**TASK:** Look through the material and copy each line holding "begin".
┄┄┄┄┄┄┄┄┄┄
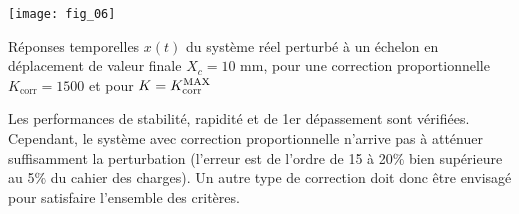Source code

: \begin{center}%

\iflivret
\begin{marginfigure}
\texttt{[image: fig\_06]}
\caption{{ Réponses temporelles $x(t)$ du système réel perturbé à un échelon en déplacement de valeur finale $X_c = 10$ mm, pour une correction proportionnelle $K_{\text{corr}} = \num{1500}$ et pour $K = K_{\text{corr}}^{\text{\text{MAX}}}$}
\label{fig:reponse_kcorr_kcorrmax}}
\end{marginfigure}
\else
\fi

\end{center}
\fi

\ifprof
\begin{corrige}
Les performances de stabilité, rapidité et de 1er dépassement sont vérifiées. Cependant, le système avec correction proportionnelle n'arrive pas à atténuer suffisamment la perturbation (l'erreur est de l'ordre de 15 à 20$\%$ bien supérieure au 5$\%$ du cahier des charges). Un autre type de correction doit donc être envisagé pour satisfaire l'ensemble des critères.\end{corrige}
\fi


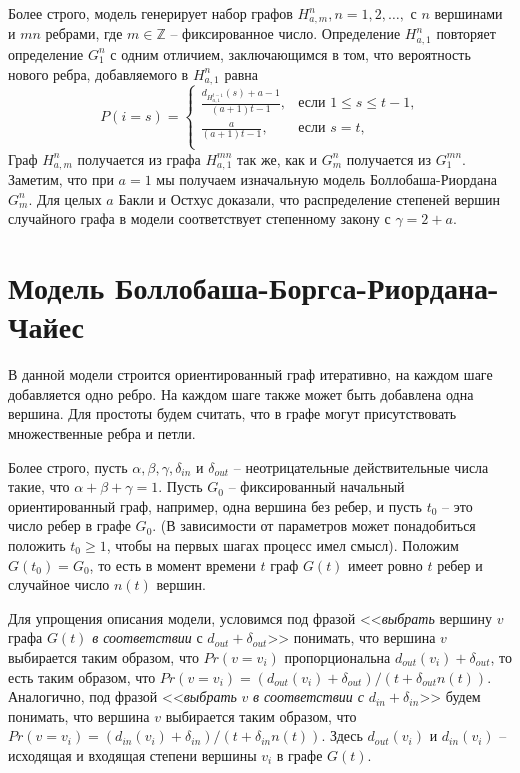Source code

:\documentclass[14pt]{extreport}
\begin{document}
Более строго, модель генерирует набор графов $H_{a, m}^n, n=1, 2,\dots,$ с $n$ вершинами и $mn$ ребрами, где $m \in \mathbb{Z}$ -- фиксированное число. Определение $H_{a, 1}^n$ повторяет определение $G_1^n$ с одним отличием, заключающимся в том, что вероятность нового ребра, добавляемого в $H_{a, 1}^n$ равна
$$  
P(i=s) =
\begin{cases}  
  \frac{d_{H_{a, 1}^{t-1}}(s)+a-1}{(a+1)t-1},&\text{если $1 \le s \le t-1$,}\\
  \frac{a}{(a+1)t-1},&\text{если $s=t$,}\\
\end{cases}
$$  
Граф $H_{a, m}^n$ получается из графа $H_{a, 1}^{mn}$ так же, как и $G_m^n$ получается из $G_1^{mn}$. Заметим, что при $a=1$ мы получаем изначальную модель Боллобаша-Риордана $G_m^n$. Для целых $a$ Бакли и Остхус доказали, что распределение степеней вершин случайного графа в модели соответствует степенному закону с $\gamma = 2 + a$.
 
\section{Модель Боллобаша-Боргса-Риордана-Чайес}

В данной модели строится ориентированный граф итеративно, на каждом шаге добавляется одно ребро. На каждом шаге также может быть добавлена одна вершина. Для простоты будем считать, что в графе могут присутствовать множественные ребра и петли.

Более строго, пусть $\alpha, \beta, \gamma, \delta_{in}$ и $\delta_{out}$ -- неотрицательные действительные числа такие, что $\alpha + \beta + \gamma = 1$. Пусть $G_0$ -- фиксированный начальный ориентированный граф, например, одна вершина без ребер, и пусть $t_0$ -- это число ребер в графе $G_0$. (В зависимости от параметров может понадобиться положить $t_0 \ge 1$, чтобы на первых шагах процесс имел смысл). Положим $G(t_0) = G_0$, то есть в момент времени $t$ граф $G(t)$ имеет ровно $t$ ребер и случайное число $n(t)$ вершин.

Для упрощения описания модели, условимся под фразой <<{\it выбрать} вершину $v$ графа $G(t)$ {\it в соответствии} с $d_{out} + \delta_{out}$>> понимать, что вершина $v$ выбирается таким образом, что $Pr(v=v_i)$ пропорциональна $d_{out}(v_i) + \delta_{out}$, то есть таким образом, что $Pr(v=v_i)=(d_{out}(v_i) + \delta_{out})/(t  + \delta_{out}n(t))$. Аналогично, под фразой <<{\it выбрать} $v$ {\it в соответствии с} $d_{in} + \delta_{in}$>> будем понимать, что вершина $v$ выбирается таким образом, что $Pr(v=v_i)=(d_{in}(v_i) + \delta_{in})/(t  + \delta_{in}n(t))$. Здесь $d_{out}(v_i)$ и $d_{in}(v_i)$ -- исходящая и входящая степени вершины $v_i$ в графе $G(t)$.
\end{document}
┄┄┄┄┄┄┄┄┄┄
**TASK ANSWER:**
: \begin{center}%
\begin{marginfigure}
\begin{corrige}
\begin{document}
\begin{cases}  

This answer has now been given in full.